= What needs to be done =
Pictures stay out of the output. Return exactly the lines below from the one with "##A final project" down to the one with "and is DISABLED", both included, and nothing more.

Source texts of formatted documents:
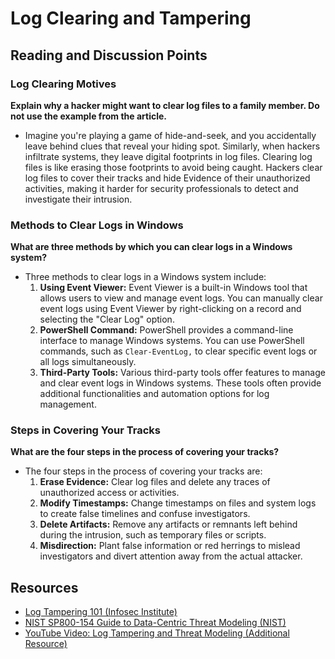 # Log Clearing and Tampering

## Reading and Discussion Points

### Log Clearing Motives
**Explain why a hacker might want to clear log files to a family member. Do not use the example from the article.**
- Imagine you're playing a game of hide-and-seek, and you accidentally leave behind clues that reveal your hiding spot. Similarly, when hackers infiltrate systems, they leave digital footprints in log files. Clearing log files is like erasing those footprints to avoid being caught. Hackers clear log files to cover their tracks and hide Evidence of their unauthorized activities, making it harder for security professionals to detect and investigate their intrusion.

### Methods to Clear Logs in Windows
**What are three methods by which you can clear logs in a Windows system?**
- Three methods to clear logs in a Windows system include:
  1. **Using Event Viewer:** Event Viewer is a built-in Windows tool that allows users to view and manage event logs. You can manually clear event logs using Event Viewer by right-clicking on a record and selecting the "Clear Log" option.
  2. **PowerShell Command:** PowerShell provides a command-line interface to manage Windows systems. You can use PowerShell commands, such as `Clear-EventLog,` to clear specific event logs or all logs simultaneously.
  3. **Third-Party Tools:** Various third-party tools offer features to manage and clear event logs in Windows systems. These tools often provide additional functionalities and automation options for log management.

### Steps in Covering Your Tracks
**What are the four steps in the process of covering your tracks?**
- The four steps in the process of covering your tracks are:
  1. **Erase Evidence:** Clear log files and delete any traces of unauthorized access or activities.
  2. **Modify Timestamps:** Change timestamps on files and system logs to create false timelines and confuse investigators.
  3. **Delete Artifacts:** Remove any artifacts or remnants left behind during the intrusion, such as temporary files or scripts.
  4. **Misdirection:** Plant false information or red herrings to mislead investigators and divert attention away from the actual attacker.

## Resources
- [Log Tampering 101 (Infosec Institute)](https://resources.infosecinstitute.com/topics/hacking/ethical-hacking-log-tampering-101/)
- [NIST SP800-154 Guide to Data-Centric Threat Modeling (NIST)](https://csrc.nist.gov/pubs/sp/800/154/ipd#pubs-abstract-header)
- [YouTube Video: Log Tampering and Threat Modeling (Additional Resource)](https://www.youtube.com/watch?v=oVed8I9VhEE)
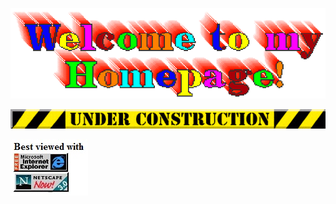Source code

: ![Welcome to my web page!](welcome.gif)

![Under construction](under_construction1_0.gif)

![Best viewed in Internet Explorer](best-viewed.jpg)
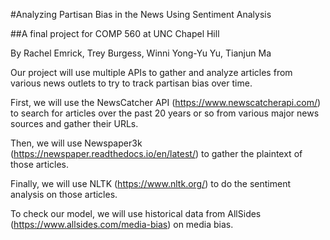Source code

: #Analyzing Partisan Bias in the News Using Sentiment Analysis

##A final project for COMP 560 at UNC Chapel Hill

By Rachel Emrick, Trey Burgess, Winni Yong-Yu Yu, Tianjun Ma

Our project will use multiple APIs to gather and analyze articles from various news outlets to try to track partisan bias over time. 

First, we will use the NewsCatcher API (https://www.newscatcherapi.com/) to search for articles over the past 20 years or so from various major news sources and gather their URLs. 

Then, we will use Newspaper3k (https://newspaper.readthedocs.io/en/latest/) to gather the plaintext of those articles.

Finally, we will use NLTK (https://www.nltk.org/) to do the sentiment analysis on those articles.

To check our model, we will use historical data from AllSides (https://www.allsides.com/media-bias) on media bias.
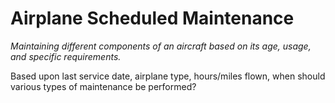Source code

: # Airplane Scheduled Maintenance

_Maintaining different components of an aircraft based on its age, usage, and specific requirements._

Based upon last service date, airplane type, hours/miles flown, when should various types of maintenance be performed?
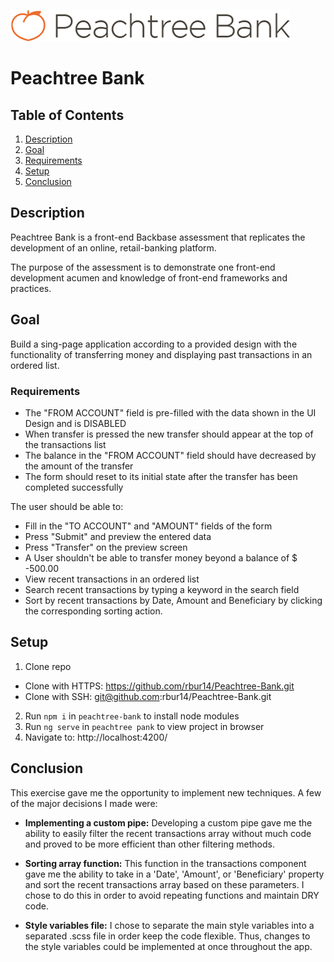 ![logo](./src/assets/logo.jpg)
# **Peachtree Bank**

## Table of Contents

1. [Description](#description)
2. [Goal](#goal)
3. [Requirements](#requirments)
4. [Setup](#setup)
5. [Conclusion](#conclusion)

## Description

Peachtree Bank is a front-end Backbase assessment that replicates the development of an online, retail-banking platform.

The purpose of the assessment is to demonstrate one front-end development acumen and knowledge of front-end frameworks and practices.

## Goal

Build a sing-page application according to a provided design with the functionality of transferring money and displaying past transactions in an ordered list.

### Requirements
-  The "FROM ACCOUNT" field is pre-filled with the data shown in the UI Design and is DISABLED
- When transfer is pressed the new transfer should appear at the top of the transactions list
- The balance in the "FROM ACCOUNT" field should have decreased by the amount of the transfer
-  The form should reset to its initial state after the transfer has been completed successfully

The user should be able to:
- Fill in the "TO ACCOUNT" and "AMOUNT" fields of the form
- Press "Submit" and preview the entered data
- Press "Transfer" on the preview screen
- A User shouldn't be able to transfer money beyond a balance of $ -500.00
- View recent transactions in an ordered list
- Search recent transactions by typing a keyword in the search field
- Sort by recent transactions by Date, Amount and Beneficiary by clicking the corresponding sorting action.

## Setup

1. Clone repo
  - Clone with HTTPS: https://github.com/rbur14/Peachtree-Bank.git
  - Clone with SSH: git@github.com:rbur14/Peachtree-Bank.git
2. Run `npm i` in `peachtree-bank` to install node modules
3. Run `ng serve` in `peachtree pank` to view project in browser
4. Navigate to: http://localhost:4200/

## Conclusion

This exercise gave me the opportunity to implement new techniques. A few of the major decisions I made were:

- **Implementing a custom pipe:** Developing a custom pipe gave me the ability to easily filter the recent transactions array without much code and proved to be more efficient than other filtering methods.

- **Sorting array function:** This function in the transactions component gave me the ability to take in a 'Date', 'Amount', or 'Beneficiary' property and sort the recent transactions array based on these parameters. I chose to do this in order to avoid repeating functions and maintain DRY code.

- **Style variables file:** I chose to separate the main style variables into a separated .scss file in order keep the code flexible. Thus, changes to the style variables could be implemented at once throughout the app.
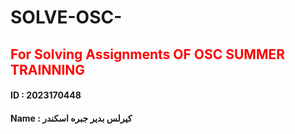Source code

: # SOLVE-OSC-
<h2 style="color: red;"> For Solving Assignments OF OSC SUMMER TRAINNING </h2>
<h4>ID : 2023170448</h4>
<h4>Name : كيرلس بدير جبره اسكندر</h4>
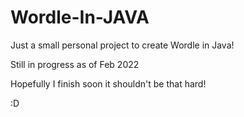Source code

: # Wordle-In-JAVA
Just a small personal project to create Wordle in Java!

Still in progress as of Feb 2022

Hopefully I finish soon it shouldn't be that hard! 

:D
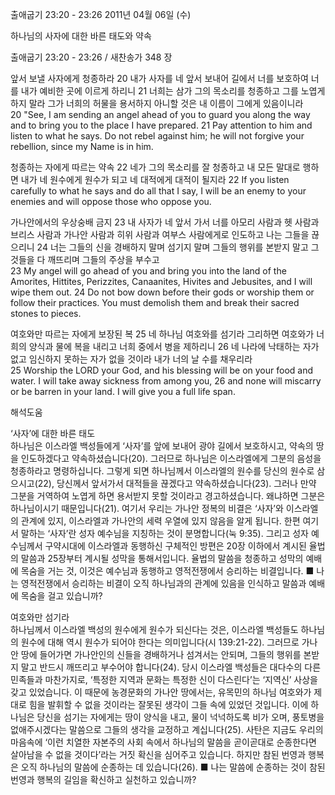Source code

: 출애굽기 23:20 - 23:26 
2011년 04월 06일 (수)

하나님의 사자에 대한 바른 태도와 약속



출애굽기 23:20 - 23:26 / 새찬송가 348 장


앞서 보낼 사자에게 청종하라
20 내가 사자를 네 앞서 보내어 길에서 너를 보호하여 너를 내가 예비한 곳에 이르게 하리니 21 너희는 삼가 그의 목소리를 청종하고 그를 노엽게 하지 말라 그가 너희의 허물을 용서하지 아니할 것은 내 이름이 그에게 있음이니라  
20 "See, I am sending an angel ahead of you to guard you along the way and to bring you to the place I have prepared. 21 Pay attention to him and listen to what he says. Do not rebel against him; he will not forgive your rebellion, since my Name is in him. 

청종하는 자에게 따르는 약속
22 네가 그의 목소리를 잘 청종하고 내 모든 말대로 행하면 내가 네 원수에게 원수가 되고 네 대적에게 대적이 될지라
22 If you listen carefully to what he says and do all that I say, I will be an enemy to your enemies and will oppose those who oppose you. 

가나안에서의 우상숭배 금지
23 내 사자가 네 앞서 가서 너를 아모리 사람과 헷 사람과 브리스 사람과 가나안 사람과 히위 사람과 여부스 사람에게로 인도하고 나는 그들을 끊으리니 24 너는 그들의 신을 경배하지 말며 섬기지 말며 그들의 행위를 본받지 말고 그것들을 다 깨뜨리며 그들의 주상을 부수고  
23 My angel will go ahead of you and bring you into the land of the Amorites, Hittites, Perizzites, Canaanites, Hivites and Jebusites, and I will wipe them out. 24 Do not bow down before their gods or worship them or follow their practices. You must demolish them and break their sacred stones to pieces.

여호와만 따르는 자에게 보장된 복
25 네 하나님 여호와를 섬기라 그리하면 여호와가 너희의 양식과 물에 복을 내리고 너희 중에서 병을 제하리니 26 네 나라에 낙태하는 자가 없고 임신하지 못하는 자가 없을 것이라 내가 너의 날 수를 채우리라  
25 Worship the LORD your God, and his blessing will be on your food and water. I will take away sickness from among you, 26 and none will miscarry or be barren in your land. I will give you a full life span.

해석도움





‘사자’에 대한 바른 태도  
하나님은 이스라엘 백성들에게 ‘사자’를 앞에 보내어 광야 길에서 보호하시고, 약속의 땅을 인도하겠다고 약속하셨습니다(20). 그러므로 하나님은 이스라엘에게 그분의 음성을 청종하라고 명령하십니다. 그렇게 되면 하나님께서 이스라엘의 원수를 당신의 원수로 삼으시고(22), 당신께서 앞서가서 대적들을 끊겠다고 약속하셨습니다(23). 그러나 만약 그분을 거역하여 노엽게 하면 용서받지 못할 것이라고 경고하셨습니다. 왜냐하면 그분은 하나님이시기 때문입니다(21). 여기서 우리는 가나안 정복의 비결은 ‘사자’와 이스라엘의 관계에 있지, 이스라엘과 가나안의 세력 우열에 있지 않음을 알게 됩니다. 한편 여기서 말하는 ‘사자’란 성자 예수님을 지칭하는 것이 분명합니다(눅 9:35). 그리고 성자 예수님께서 구약시대에 이스라엘과 동행하신 구체적인 방편은 20장 이하에서 계시된 율법의 말씀과 25장부터 계시될 성막을 통해서입니다. 율법의 말씀을 청종하고 성막의 예배에 목숨을 거는 것, 이것은 예수님과 동행하고 영적전쟁에서 승리하는 비결입니다.
■ 나는 영적전쟁에서 승리하는 비결이 오직 하나님과의 관계에 있음을 인식하고 말씀과 예배에 목숨을 걸고 있습니까?

여호와만 섬기라  
하나님께서 이스라엘 백성의 원수에게 원수가 되신다는 것은, 이스라엘 백성들도 하나님의 원수에 대해 역시 원수가 되어야 한다는 의미입니다(시 139:21-22). 그러므로 가나안 땅에 들어가면 가나안인의 신들을 경배하거나 섬겨서는 안되며, 그들의 행위를 본받지 말고 반드시 깨뜨리고 부수어야 합니다(24). 당시 이스라엘 백성들은 대다수의 다른 민족들과 마찬가지로, ‘특정한 지역과 문화는 특정한 신이 다스린다’는 ‘지역신’ 사상을 갖고 있었습니다. 이 때문에 농경문화의 가나안 땅에서는, 유목민의 하나님 여호와가 제대로 힘을 발휘할 수 없을 것이라는 잘못된 생각이 그들 속에 있었던 것입니다. 이에 하나님은 당신을 섬기는 자에게는 땅이 양식을 내고, 물이 넉넉하도록 비가 오며, 풍토병을 없애주시겠다는 말씀으로 그들의 생각을 교정하고 계십니다(25). 사탄은 지금도 우리의 마음속에 ‘이런 치열한 자본주의 사회 속에서 하나님의 말씀을 곧이곧대로 순종한다면 살아남을 수 없을 것이다’라는 거짓 확신을 심어주고 있습니다. 하지만 참된 번영과 행복은 오직 하나님의 말씀에 순종하는 데 있습니다(26).
■ 나는 말씀에 순종하는 것이 참된 번영과 행복의 길임을 확신하고 실천하고 있습니까?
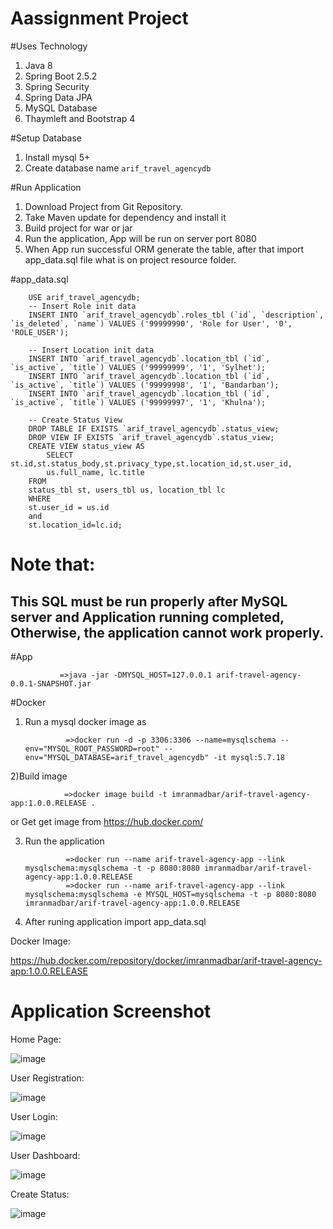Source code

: # Aassignment Project

#Uses Technology

1) Java 8
2) Spring Boot 2.5.2
3) Spring Security
4) Spring Data JPA
5) MySQL Database
6) Thaymleft and Bootstrap 4



#Setup Database

1) Install mysql 5+
2) Create database name `arif_travel_agencydb`


#Run Application
1) Download Project from Git Repository.
2) Take Maven update for dependency and install it 
3) Build project for war or jar
4) Run the application, App will be run on server port 8080
5) When App run successful ORM generate the table, after that import app_data.sql file what is on project resource folder.

#app_data.sql

        USE arif_travel_agencydb;
        -- Insert Role init data
        INSERT INTO `arif_travel_agencydb`.roles_tbl (`id`, `description`, `is_deleted`, `name`) VALUES ('99999990', 'Role for User', '0', 'ROLE_USER');

        -- Insert Location init data
        INSERT INTO `arif_travel_agencydb`.location_tbl (`id`, `is_active`, `title`) VALUES ('99999999', '1', 'Sylhet');
        INSERT INTO `arif_travel_agencydb`.location_tbl (`id`, `is_active`, `title`) VALUES ('99999998', '1', 'Bandarban');
        INSERT INTO `arif_travel_agencydb`.location_tbl (`id`, `is_active`, `title`) VALUES ('99999997', '1', 'Khulna');

        -- Create Status View
        DROP TABLE IF EXISTS `arif_travel_agencydb`.status_view;
        DROP VIEW IF EXISTS `arif_travel_agencydb`.status_view;
        CREATE VIEW status_view AS
            SELECT st.id,st.status_body,st.privacy_type,st.location_id,st.user_id,
            us.full_name, lc.title
        FROM 
        status_tbl st, users_tbl us, location_tbl lc 
        WHERE 
        st.user_id = us.id
        and
        st.location_id=lc.id;


# Note that: 
  This SQL must be run properly after MySQL server and Application running completed, Otherwise, the application cannot work properly.
  -------------------------------------------------------------------------------------------------------------------------------------
#App

               =>java -jar -DMYSQL_HOST=127.0.0.1 arif-travel-agency-0.0.1-SNAPSHOT.jar
      
#Docker

1) Run a mysql docker image as

                =>docker run -d -p 3306:3306 --name=mysqlschema --env="MYSQL_ROOT_PASSWORD=root" --env="MYSQL_DATABASE=arif_travel_agencydb" -it mysql:5.7.18

2)Build image 

                =>docker image build -t imranmadbar/arif-travel-agency-app:1.0.0.RELEASE . 
                
or 
Get get image from https://hub.docker.com/

3) Run the application

                =>docker run --name arif-travel-agency-app --link mysqlschema:mysqlschema -t -p 8080:8080 imranmadbar/arif-travel-agency-app:1.0.0.RELEASE
                =>docker run --name arif-travel-agency-app --link mysqlschema:mysqlschema -e MYSQL_HOST=mysqlschema -t -p 8080:8080 imranmadbar/arif-travel-agency-app:1.0.0.RELEASE


4) After runing application import app_data.sql

Docker Image:

https://hub.docker.com/repository/docker/imranmadbar/arif-travel-agency-app:1.0.0.RELEASE


# Application Screenshot

Home Page:

![image](https://user-images.githubusercontent.com/32607915/124375039-b5184e80-dcc1-11eb-82da-64883a255afd.png)

User Registration:

![image](https://user-images.githubusercontent.com/32607915/124375077-f6a8f980-dcc1-11eb-9590-07d31e1b0aa1.png)

User Login:

![image](https://user-images.githubusercontent.com/32607915/124375088-06284280-dcc2-11eb-8d4d-8c2423a1b2f2.png)

User Dashboard:

![image](https://user-images.githubusercontent.com/32607915/124375100-1b9d6c80-dcc2-11eb-96c4-1f620b104f84.png)


Create Status:

![image](https://user-images.githubusercontent.com/32607915/124375112-29eb8880-dcc2-11eb-896f-8846ab7d2e1c.png)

= Answer space =
##A final project for COMP 560 at UNC Chapel Hill

By Rachel Emrick, Trey Burgess, Winni Yong-Yu Yu, Tianjun Ma

Our project will use multiple APIs to gather and analyze articles from various news outlets to try to track partisan bias over time. 

First, we will use the NewsCatcher API (https://www.newscatcherapi.com/) to search for articles over the past 20 years or so from various major news sources and gather their URLs. 

Then, we will use Newspaper3k (https://newspaper.readthedocs.io/en/latest/) to gather the plaintext of those articles.

Finally, we will use NLTK (https://www.nltk.org/) to do the sentiment analysis on those articles.

To check our model, we will use historical data from AllSides (https://www.allsides.com/media-bias) on media bias.
Source code

: # Airplane Scheduled Maintenance

_Maintaining different components of an aircraft based on its age, usage, and specific requirements._

Based upon last service date, airplane type, hours/miles flown, when should various types of maintenance be performed?
 ![logo](./src/assets/logo.jpg)
# **Peachtree Bank**

## Table of Contents

1. [Description](#description)
2. [Goal](#goal)
3. [Requirements](#requirments)
4. [Setup](#setup)
5. [Conclusion](#conclusion)

## Description

Peachtree Bank is a front-end Backbase assessment that replicates the development of an online, retail-banking platform.

The purpose of the assessment is to demonstrate one front-end development acumen and knowledge of front-end frameworks and practices.

## Goal

Build a sing-page application according to a provided design with the functionality of transferring money and displaying past transactions in an ordered list.

### Requirements
-  The "FROM ACCOUNT" field is pre-filled with the data shown in the UI Design and is DISABLED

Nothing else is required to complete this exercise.